> [Assignment]: Restrict the output to the lines below starting at the one that contains "underlying system network." and ending at the one that contains "different SEC objects", and restate them word for word, both ends included.

:: Dataset extract

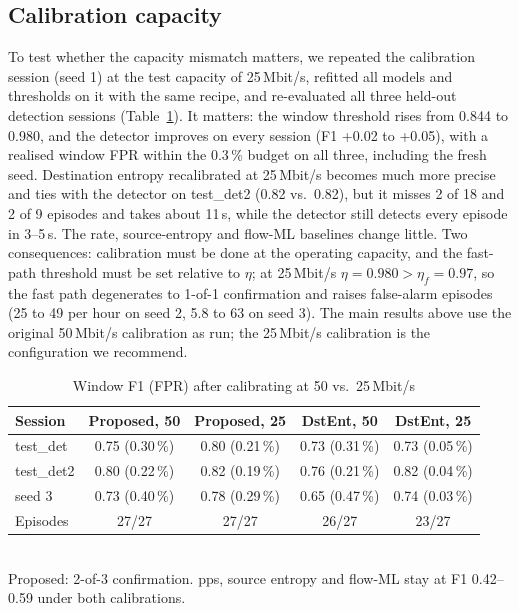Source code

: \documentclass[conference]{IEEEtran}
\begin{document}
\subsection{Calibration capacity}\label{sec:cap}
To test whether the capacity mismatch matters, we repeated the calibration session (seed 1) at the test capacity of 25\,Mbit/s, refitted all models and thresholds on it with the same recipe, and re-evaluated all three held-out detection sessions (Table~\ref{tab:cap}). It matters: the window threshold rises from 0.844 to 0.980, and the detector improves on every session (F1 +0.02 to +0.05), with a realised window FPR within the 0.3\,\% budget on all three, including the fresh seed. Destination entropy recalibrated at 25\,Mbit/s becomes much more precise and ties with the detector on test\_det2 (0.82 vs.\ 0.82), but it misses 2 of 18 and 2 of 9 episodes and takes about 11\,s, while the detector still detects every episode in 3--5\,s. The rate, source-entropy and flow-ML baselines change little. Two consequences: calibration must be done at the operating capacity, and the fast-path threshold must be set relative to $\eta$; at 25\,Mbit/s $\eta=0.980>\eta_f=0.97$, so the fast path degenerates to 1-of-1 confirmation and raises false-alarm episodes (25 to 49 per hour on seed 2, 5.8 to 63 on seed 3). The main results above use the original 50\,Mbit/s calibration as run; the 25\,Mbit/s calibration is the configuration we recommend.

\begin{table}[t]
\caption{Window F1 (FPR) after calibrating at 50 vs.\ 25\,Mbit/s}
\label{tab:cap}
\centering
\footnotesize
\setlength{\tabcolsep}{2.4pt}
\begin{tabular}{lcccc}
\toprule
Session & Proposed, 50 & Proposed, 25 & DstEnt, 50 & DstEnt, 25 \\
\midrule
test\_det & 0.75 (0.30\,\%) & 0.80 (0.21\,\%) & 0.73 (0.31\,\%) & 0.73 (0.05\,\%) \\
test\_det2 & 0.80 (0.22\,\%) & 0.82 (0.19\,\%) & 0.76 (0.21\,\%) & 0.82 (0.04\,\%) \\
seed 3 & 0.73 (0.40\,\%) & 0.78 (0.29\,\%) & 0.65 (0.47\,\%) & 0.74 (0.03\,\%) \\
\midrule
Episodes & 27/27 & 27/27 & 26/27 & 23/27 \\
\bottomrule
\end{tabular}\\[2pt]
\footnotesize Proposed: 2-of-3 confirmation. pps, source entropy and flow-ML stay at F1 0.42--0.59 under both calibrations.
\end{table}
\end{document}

::::
:: Dataset extract

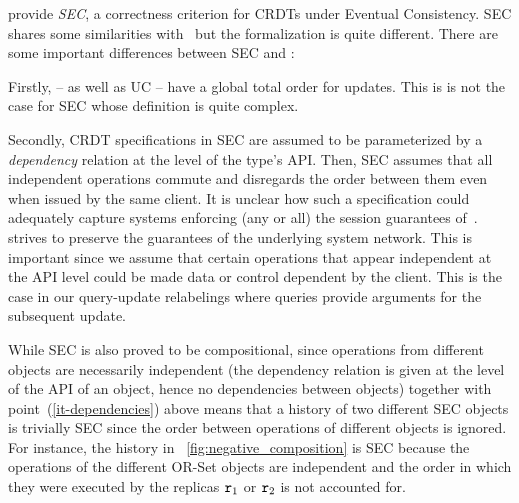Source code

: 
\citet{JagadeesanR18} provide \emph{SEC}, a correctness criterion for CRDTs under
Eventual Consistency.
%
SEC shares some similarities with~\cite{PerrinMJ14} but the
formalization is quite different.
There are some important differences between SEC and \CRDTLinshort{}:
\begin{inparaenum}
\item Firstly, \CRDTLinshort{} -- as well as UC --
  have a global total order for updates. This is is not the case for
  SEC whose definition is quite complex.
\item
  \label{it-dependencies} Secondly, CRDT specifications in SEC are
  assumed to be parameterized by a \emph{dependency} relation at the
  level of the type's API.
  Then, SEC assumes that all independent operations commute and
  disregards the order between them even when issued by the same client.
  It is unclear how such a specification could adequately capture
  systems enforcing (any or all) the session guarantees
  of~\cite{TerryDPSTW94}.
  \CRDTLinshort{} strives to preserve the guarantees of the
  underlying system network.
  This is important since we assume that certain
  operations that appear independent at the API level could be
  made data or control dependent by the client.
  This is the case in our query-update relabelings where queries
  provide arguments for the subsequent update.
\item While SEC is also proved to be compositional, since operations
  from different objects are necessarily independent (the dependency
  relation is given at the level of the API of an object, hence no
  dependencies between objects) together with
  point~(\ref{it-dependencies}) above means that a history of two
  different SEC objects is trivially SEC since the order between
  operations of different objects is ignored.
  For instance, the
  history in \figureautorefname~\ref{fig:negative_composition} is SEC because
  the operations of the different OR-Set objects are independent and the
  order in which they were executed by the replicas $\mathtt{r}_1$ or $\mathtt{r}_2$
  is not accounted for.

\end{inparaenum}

::::
:: Dataset extract

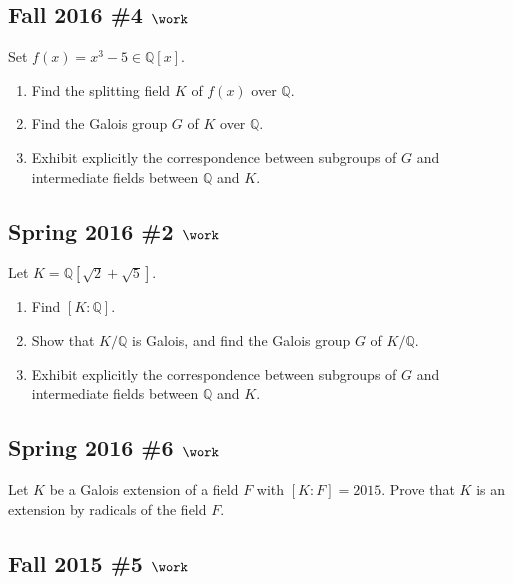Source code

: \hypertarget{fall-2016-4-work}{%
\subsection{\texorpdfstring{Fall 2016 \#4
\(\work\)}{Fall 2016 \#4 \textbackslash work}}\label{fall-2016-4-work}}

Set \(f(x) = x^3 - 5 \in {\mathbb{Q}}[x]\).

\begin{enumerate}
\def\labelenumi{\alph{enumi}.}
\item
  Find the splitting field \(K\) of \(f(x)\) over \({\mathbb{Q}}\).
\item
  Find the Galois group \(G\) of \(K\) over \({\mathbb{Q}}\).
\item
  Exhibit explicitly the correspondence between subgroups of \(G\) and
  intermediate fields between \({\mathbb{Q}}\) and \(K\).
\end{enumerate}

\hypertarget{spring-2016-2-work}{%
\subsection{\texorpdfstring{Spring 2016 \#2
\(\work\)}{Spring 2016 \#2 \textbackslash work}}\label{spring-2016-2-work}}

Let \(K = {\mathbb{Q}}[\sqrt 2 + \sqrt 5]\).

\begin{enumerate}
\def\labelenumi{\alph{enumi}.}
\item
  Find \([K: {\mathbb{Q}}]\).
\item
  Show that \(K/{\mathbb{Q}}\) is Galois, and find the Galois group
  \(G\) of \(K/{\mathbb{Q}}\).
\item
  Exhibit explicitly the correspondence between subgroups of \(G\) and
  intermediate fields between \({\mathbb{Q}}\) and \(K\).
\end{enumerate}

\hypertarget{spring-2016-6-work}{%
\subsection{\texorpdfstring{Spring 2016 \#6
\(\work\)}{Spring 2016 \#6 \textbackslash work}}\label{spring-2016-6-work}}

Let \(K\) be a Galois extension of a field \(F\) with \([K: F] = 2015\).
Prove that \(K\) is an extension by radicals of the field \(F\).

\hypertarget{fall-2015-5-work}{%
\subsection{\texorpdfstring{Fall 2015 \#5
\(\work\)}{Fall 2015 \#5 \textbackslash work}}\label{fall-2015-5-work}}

::::

> [Your solution]:
  underlying system network.
  This is important since we assume that certain
  operations that appear independent at the API level could be
  made data or control dependent by the client.
  This is the case in our query-update relabelings where queries
  provide arguments for the subsequent update.
\item While SEC is also proved to be compositional, since operations
  from different objects are necessarily independent (the dependency
  relation is given at the level of the API of an object, hence no
  dependencies between objects) together with
  point~(\ref{it-dependencies}) above means that a history of two
  different SEC objects is trivially SEC since the order between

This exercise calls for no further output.